Validity of proof $\zeta(s) \neq 0$ for $\sigma\gt1$, where $\sigma$ is the real part of $s$ The Riemann zeta function is can be expressed as an infinite series, as well as an infinite Euler product over primes $p$.
$$ \zeta(s) = \sum_n 1/n^s = \prod_p(1-1/p^s)^{-1} $$
Here $s=\sigma+it$ and the function is defined for $\sigma>1$.
A natural question to ask is whether there are any zeros in the region $\sigma>1$.
Question: Is the following outline proof sufficient and correct?

Step 1
We note that none of the factors $(1-1/p^s)^{-1}$ is ever zero, because $p^s = e^{s\ln(p)} \neq 0$ for $\sigma>1$.

Step 2
The previous step is insufficient. We also need to demonstrate that the infinite product doesn't converge to zero.
To do this, we make use of the following convergence criteria:

*

*if $\sum|a_n|$ converges, then $\prod(1+a_n)$ converges to a finite non-zero value.


Step 3
In this case $\sum |a_n| = \sum 1/p^s$, which we know converges for $\sigma > 1$.
Therefore the Euler Product converges to a non-zero finite value.
 A: Your step 2 is overlooking some subtlety (for instance, what if $a_{17} = 1$ but the series still decays fast enough to converge?). To get around subtleties, proceed as follows.

*

*If $\prod |1-a_n|$ converges, then so does $\prod (1-a_n).$

*Hence, instead of looking at a product of possibly complex numbers as in the factorization of $\zeta(s),$ look at their magnitudes, each of which we know is nonzero.
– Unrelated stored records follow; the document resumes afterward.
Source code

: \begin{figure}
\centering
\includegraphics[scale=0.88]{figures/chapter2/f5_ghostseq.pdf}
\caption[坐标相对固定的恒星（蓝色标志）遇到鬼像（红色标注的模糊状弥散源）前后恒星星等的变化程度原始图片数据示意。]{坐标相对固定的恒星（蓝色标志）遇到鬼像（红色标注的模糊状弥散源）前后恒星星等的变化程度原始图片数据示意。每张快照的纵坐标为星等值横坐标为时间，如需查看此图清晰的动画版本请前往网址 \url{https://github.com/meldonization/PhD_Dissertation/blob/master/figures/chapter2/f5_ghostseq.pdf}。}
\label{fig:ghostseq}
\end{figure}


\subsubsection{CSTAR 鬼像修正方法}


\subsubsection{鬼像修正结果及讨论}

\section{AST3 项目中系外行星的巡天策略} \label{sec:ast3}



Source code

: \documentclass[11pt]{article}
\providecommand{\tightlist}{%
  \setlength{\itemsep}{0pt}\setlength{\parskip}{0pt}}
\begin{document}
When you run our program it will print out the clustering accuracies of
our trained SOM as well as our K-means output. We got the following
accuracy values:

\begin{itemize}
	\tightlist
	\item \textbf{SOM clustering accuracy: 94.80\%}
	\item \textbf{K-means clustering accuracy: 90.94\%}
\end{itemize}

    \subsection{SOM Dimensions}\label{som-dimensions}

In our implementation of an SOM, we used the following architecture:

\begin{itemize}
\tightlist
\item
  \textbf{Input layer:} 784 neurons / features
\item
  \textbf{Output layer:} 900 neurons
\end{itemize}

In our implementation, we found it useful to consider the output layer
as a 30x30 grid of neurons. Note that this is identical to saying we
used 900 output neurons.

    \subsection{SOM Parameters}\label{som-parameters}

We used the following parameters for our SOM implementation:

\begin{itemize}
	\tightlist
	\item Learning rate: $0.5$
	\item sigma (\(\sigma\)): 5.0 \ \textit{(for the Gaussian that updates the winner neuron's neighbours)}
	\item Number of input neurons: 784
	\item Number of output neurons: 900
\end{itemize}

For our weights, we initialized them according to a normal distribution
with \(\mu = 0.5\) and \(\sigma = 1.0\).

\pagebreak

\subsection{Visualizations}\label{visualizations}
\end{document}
*Prove that if $b_n$ are strictly positive reals, then $\prod b_n$ converges to a non-zero real if and only if $\sum \log b_n$ converges, which is fairly immediate by taking logarithms of partial products/exponentials of partial sums (to do this directly with the complex numbers requires more effort since the logarithm requires a branch cut to be defined, so we just take absolute values to reduce to positive reals and avoid that).

*Now conclude as in your step 2 above. (It's helpful to use the limit comparison test to change the log series into a series not involving logs, getting closer to your original formulation of step 2.)